Hart Energy’s market intelligence surveys indicate that roughly half of the industry pressure pumping capacity has been stacked. For the remaining units, variously estimated between 7 million and 9 million in hydraulic horsepower in aggregate, service providers report utilization in the low 60-percentile range.

Meanwhile, operators have settled on “tried and true” completion techniques. Few are open to experimenting in the current low-price environment. That means a completion recipe that generally entails slick water, plug and perf (PNP) and large proppant loading, often in excess of 200,000 lbs per stage. Those techniques are applied to longer wellbores, which exhibit more stages more closely packed together and feature anywhere from three to five perforation clusters per stage. Average stage spacing, based on survey reports, is about 68 m (225 ft) across the domestic horizontal market compared to 91 m (300 ft) a year ago and 152 m (500 ft) in dry gas plays four years ago.

Coiled tubing-conveyed fracture stimulation involving high stage counts and cemented sleeves has established a beachhead in the market. On a per stage basis, the cost is lower than standard PNP. However, the larger number of stages per well, in some cases nearing 60, means overall well cost is higher. Operators in some markets also are experimenting with dissolvable plugs.

The evolution in the downhole completion recipe indicates a subtle shift in industry philosophy. Originally, operators sought to bore the lateral as quickly as possible, then execute a massive frack to access the best rock. Reach was important. Now operators are intent on landing the lateral in the very best reservoir rock to start, even if it adds a day or two to drilling, and increasing the density of fracture initiation points closer to the wellbore. It’s about quality, if quality is defined as complexity in near-wellbore fractures. The new completion technique is boosting initial potentials, whether measured over 30 days, 60 days or 90 days, and may well be increasing EUR as incremental gains in recovery factor are coming to tight oil just as they did to shale gas a decade ago.

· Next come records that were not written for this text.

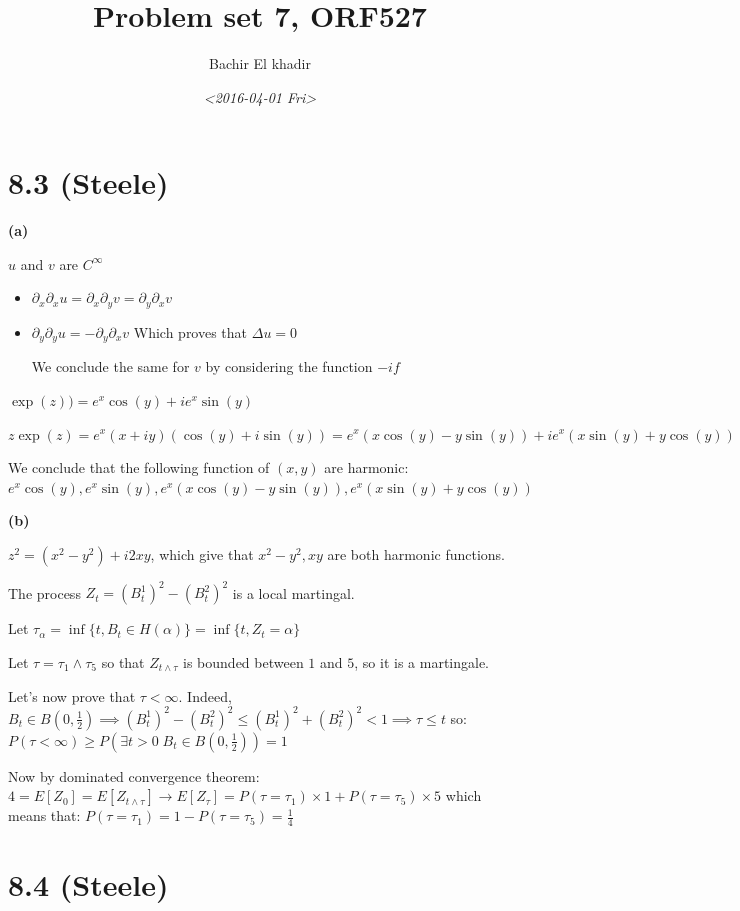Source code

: \documentclass[11pt]{article}
\author{Bachir El khadir}
\date{\textit{<2016-04-01 Fri>}}
\title{Problem set 7, ORF527}
\begin{document}
\maketitle

\section{8.3 (Steele)}
\label{sec:orgheadline1}
\textbf{(a)}

\(u\) and \(v\) are \(C^{\infty}\)

\begin{itemize}
\item \(\partial_x \partial_x u = \partial_x \partial_y v = \partial_y \partial_x v\)
\item \(\partial_y \partial_y u = -\partial_y \partial_x v\)
Which proves that \(\Delta u = 0\)  

We conclude the same for \(v\) by considering the function \(-if\)
\end{itemize}

\(\exp(z)) = e^x\cos(y) + ie^x\sin(y)\)

\(z\exp(z) = e^x(x+iy)(\cos(y)+i\sin(y)) = e^x(x\cos(y) - y\sin(y)) + ie^x(x\sin(y)+y\cos(y))\)

We conclude that the following function of \((x,y)\) are harmonic:
\(e^x\cos(y), e^x\sin(y), e^x(x\cos(y) - y\sin(y)), e^x(x\sin(y)+y\cos(y))\)

\textbf{(b)}

\(z^2 = (x^2 - y^2) + i 2xy\), which give that \(x^2 - y^2, xy\) are both harmonic functions.

The process \(Z_t = (B^1_t)^2 - (B^2_t)^2\) is a local martingal.

Let \(\tau_{\alpha} = \inf\{t, B_t \in H(\alpha) \} = \inf\{t, Z_t = \alpha \}\)

Let \(\tau = \tau_1 \wedge \tau_5\) so that \(Z_{t \wedge \tau}\) is bounded between \(1\) and \(5\), so it is a martingale.

Let's now prove that \(\tau < \infty\). Indeed,
\(B_t \in B(0, \frac12) \implies (B_t^1)^2-(B_t^2)^2 \le (B_t^1)^2+(B_t^2)^2 < 1 \implies \tau \le t\)
so:
\(P(\tau < \infty) \ge P( \exists t > 0 \; B_t \in B(0, \frac12)) = 1\)

Now by dominated convergence theorem: \(4 = E[Z_0] = E[Z_{t \wedge \tau}] \rightarrow E[Z_{\tau}] = P(\tau = \tau_1)\times 1+ P(\tau = \tau_5)\times 5\)
which means that: \(P(\tau = \tau_1) = 1 - P(\tau  = \tau_5) = \frac14\)

\section{8.4 (Steele)}
\label{sec:orgheadline2}
\end{document}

How fast can the sector respond if demand returns? Well stimulation providers tell Hart Energy that the main bottleneck will be people. Thousands have been let go, many with experience, and inexperience on a pump job makes everyone nervous. The time to train and deploy new crews could stretch six months to a year after demand returns, although stimulation pricing will have started moving higher well before then.